Task: Scan the entries below and return each line that contains "specified".

Task inputs:
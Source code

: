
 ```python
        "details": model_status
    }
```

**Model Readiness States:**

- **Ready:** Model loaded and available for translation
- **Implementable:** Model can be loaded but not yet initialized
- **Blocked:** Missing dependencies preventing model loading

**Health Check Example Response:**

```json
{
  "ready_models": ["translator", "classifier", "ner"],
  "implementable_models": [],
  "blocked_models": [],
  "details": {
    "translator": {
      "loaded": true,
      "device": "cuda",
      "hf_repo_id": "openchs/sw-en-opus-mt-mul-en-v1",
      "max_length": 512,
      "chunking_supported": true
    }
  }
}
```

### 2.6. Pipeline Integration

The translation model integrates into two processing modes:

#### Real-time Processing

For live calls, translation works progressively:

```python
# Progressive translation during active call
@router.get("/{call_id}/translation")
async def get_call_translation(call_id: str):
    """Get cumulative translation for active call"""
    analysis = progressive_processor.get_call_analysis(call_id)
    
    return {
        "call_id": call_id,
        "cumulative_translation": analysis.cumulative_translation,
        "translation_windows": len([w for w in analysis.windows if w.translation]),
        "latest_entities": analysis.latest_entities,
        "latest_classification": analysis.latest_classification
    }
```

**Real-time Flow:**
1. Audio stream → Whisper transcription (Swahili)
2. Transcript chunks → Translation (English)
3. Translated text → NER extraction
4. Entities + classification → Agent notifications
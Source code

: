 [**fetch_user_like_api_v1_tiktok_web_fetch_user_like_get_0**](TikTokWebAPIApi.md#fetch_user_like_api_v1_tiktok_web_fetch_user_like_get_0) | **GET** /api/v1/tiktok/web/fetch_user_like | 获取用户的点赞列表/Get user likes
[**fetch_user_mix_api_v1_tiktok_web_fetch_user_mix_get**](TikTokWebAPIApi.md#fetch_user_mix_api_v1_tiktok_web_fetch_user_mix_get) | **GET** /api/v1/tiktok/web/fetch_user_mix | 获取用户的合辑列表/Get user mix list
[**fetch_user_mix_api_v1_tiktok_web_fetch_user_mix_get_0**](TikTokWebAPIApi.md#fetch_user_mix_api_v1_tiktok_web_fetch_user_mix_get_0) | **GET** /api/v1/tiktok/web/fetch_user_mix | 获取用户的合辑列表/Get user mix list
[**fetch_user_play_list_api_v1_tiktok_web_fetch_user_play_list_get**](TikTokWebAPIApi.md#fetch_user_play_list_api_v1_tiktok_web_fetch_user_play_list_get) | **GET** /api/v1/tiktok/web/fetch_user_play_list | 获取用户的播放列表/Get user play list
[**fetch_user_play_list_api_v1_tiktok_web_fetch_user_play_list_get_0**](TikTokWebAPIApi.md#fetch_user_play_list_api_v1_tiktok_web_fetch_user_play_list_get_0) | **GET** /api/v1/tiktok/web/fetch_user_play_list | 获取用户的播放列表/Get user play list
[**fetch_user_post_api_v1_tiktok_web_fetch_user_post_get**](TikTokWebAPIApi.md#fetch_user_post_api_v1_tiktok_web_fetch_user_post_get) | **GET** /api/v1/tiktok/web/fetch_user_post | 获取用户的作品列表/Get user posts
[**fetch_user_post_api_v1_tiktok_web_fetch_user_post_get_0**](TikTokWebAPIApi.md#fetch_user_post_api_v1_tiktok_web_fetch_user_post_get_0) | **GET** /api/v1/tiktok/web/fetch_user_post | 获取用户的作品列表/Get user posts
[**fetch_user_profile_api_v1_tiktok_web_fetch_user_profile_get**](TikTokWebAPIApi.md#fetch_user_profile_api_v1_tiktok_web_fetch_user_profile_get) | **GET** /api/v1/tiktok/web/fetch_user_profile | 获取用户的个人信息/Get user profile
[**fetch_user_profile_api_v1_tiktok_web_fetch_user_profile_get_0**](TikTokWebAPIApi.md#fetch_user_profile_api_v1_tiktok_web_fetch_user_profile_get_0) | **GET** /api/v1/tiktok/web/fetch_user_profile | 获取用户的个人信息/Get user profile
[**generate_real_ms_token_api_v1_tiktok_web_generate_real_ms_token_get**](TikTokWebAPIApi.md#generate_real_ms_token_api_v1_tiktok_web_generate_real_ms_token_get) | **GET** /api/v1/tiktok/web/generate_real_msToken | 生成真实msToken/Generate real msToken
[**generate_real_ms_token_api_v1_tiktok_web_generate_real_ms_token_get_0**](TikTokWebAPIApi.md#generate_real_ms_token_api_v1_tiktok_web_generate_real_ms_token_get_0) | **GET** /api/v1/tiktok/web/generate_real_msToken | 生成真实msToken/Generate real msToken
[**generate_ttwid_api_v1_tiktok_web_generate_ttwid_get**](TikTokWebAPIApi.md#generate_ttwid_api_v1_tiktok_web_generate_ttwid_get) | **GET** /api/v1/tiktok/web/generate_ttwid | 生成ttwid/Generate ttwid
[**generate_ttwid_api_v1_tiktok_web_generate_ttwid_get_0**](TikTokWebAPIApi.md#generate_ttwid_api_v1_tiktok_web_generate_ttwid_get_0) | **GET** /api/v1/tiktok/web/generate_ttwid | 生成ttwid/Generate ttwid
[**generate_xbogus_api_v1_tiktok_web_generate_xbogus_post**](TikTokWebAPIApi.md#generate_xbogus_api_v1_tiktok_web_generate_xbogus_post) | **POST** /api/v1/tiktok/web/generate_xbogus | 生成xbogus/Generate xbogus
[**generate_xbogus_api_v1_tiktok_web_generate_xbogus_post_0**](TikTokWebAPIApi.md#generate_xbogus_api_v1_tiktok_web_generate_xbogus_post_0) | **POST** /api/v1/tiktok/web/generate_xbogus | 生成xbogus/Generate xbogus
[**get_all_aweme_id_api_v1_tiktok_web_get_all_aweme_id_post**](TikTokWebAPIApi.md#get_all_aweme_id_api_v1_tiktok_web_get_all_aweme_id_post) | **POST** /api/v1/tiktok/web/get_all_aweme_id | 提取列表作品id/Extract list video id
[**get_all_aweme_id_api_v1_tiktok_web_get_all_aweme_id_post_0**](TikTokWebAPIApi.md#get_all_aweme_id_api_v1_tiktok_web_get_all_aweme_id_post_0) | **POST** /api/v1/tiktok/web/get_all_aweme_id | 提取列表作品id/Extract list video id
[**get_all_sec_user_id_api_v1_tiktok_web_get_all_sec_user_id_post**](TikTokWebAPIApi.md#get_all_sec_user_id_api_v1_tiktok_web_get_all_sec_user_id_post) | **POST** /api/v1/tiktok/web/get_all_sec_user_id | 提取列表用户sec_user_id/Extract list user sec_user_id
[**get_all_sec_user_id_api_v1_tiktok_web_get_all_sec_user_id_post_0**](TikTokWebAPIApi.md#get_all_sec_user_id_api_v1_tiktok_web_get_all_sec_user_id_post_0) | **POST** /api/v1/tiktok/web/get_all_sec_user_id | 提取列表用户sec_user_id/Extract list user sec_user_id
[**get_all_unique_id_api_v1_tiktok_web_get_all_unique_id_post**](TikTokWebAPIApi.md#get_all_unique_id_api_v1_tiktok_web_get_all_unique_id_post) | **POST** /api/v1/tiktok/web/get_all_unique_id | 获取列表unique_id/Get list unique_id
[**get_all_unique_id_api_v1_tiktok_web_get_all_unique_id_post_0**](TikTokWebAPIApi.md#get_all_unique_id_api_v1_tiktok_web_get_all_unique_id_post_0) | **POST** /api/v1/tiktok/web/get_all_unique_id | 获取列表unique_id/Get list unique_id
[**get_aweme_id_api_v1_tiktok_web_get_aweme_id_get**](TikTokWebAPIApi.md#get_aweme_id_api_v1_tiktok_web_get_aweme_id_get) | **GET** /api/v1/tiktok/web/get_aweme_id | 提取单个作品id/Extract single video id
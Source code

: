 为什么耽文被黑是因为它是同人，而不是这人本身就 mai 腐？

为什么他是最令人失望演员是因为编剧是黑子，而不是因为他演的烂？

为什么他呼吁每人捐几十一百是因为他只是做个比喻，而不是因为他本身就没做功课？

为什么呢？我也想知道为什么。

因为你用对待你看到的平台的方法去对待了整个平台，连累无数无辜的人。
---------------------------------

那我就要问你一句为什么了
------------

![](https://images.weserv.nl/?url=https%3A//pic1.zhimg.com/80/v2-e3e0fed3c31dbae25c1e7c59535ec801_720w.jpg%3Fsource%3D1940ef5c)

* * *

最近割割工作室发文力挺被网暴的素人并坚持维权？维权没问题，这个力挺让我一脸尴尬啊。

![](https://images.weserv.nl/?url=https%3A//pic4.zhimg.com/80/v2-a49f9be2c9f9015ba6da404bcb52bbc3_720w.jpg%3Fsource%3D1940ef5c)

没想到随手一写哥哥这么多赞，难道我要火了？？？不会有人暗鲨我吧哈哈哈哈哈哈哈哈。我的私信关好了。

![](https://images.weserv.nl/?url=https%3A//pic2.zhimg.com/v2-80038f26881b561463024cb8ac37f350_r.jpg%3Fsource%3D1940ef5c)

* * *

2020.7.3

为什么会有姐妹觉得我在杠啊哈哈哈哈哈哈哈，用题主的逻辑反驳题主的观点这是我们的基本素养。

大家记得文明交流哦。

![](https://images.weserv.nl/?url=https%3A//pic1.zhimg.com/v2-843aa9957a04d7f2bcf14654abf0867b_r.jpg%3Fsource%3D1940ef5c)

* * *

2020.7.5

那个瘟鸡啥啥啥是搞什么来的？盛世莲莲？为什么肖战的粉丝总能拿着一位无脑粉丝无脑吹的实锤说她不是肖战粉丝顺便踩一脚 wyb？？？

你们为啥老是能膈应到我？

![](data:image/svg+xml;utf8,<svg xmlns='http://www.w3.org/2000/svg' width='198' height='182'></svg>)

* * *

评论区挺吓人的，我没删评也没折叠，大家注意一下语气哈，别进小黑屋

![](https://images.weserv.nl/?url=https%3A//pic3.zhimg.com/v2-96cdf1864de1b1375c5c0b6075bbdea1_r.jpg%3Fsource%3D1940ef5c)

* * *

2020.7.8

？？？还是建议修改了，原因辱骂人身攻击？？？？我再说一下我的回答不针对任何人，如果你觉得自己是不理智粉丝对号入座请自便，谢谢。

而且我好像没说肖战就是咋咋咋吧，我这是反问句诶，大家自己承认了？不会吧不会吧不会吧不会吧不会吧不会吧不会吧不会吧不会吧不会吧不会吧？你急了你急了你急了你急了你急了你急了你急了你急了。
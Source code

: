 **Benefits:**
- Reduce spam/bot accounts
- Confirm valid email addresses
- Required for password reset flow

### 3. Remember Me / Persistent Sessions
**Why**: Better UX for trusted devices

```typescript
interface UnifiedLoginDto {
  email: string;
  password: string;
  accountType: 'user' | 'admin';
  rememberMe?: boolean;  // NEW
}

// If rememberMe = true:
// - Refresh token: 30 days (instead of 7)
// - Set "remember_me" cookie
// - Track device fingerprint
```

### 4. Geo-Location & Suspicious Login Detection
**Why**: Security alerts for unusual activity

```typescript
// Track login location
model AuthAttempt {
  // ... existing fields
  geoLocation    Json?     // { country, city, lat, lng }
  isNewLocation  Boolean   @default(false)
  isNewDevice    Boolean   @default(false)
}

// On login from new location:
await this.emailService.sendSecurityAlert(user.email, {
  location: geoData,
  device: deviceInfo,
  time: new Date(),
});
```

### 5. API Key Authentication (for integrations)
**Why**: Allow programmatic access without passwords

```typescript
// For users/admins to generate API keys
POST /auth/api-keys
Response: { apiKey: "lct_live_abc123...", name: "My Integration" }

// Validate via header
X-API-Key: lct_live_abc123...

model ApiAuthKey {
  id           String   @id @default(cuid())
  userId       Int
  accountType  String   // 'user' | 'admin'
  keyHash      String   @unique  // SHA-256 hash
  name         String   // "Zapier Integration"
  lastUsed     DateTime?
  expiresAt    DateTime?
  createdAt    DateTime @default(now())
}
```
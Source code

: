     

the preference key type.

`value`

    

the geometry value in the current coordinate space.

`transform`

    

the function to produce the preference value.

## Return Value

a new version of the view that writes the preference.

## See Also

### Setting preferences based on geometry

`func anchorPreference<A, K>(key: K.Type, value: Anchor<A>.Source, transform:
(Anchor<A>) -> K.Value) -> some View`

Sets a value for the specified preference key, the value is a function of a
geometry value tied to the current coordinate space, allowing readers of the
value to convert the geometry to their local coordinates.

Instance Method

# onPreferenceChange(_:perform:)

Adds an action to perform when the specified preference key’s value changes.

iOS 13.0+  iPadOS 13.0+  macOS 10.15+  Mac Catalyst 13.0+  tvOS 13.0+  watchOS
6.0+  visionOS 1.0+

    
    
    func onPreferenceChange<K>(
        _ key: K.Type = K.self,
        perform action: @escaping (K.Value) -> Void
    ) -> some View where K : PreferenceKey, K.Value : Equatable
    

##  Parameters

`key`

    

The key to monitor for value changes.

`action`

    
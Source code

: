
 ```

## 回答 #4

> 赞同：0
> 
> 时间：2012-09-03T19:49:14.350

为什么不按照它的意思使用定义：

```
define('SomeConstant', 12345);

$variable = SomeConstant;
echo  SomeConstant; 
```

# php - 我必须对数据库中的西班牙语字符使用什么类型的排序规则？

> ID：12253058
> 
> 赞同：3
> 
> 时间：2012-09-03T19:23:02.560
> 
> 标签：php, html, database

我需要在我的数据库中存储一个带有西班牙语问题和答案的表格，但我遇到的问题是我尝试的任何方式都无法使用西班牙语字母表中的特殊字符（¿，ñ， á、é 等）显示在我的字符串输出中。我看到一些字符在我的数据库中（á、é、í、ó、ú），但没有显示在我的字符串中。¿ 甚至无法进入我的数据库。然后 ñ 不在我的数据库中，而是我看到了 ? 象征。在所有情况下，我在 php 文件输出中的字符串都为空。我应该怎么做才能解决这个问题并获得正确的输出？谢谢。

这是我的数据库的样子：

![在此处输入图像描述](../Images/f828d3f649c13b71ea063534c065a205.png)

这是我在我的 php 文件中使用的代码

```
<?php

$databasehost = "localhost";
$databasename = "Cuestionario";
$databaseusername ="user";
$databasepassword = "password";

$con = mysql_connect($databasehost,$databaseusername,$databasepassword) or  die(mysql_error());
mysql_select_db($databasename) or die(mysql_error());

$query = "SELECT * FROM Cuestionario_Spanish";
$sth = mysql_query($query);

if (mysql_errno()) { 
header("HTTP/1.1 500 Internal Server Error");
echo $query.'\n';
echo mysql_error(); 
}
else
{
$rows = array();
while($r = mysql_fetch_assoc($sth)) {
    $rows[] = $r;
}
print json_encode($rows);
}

Reply to the exercise:
Sets a value for the specified preference key, the value is a function of a
Adds an action to perform when the specified preference key’s value changes.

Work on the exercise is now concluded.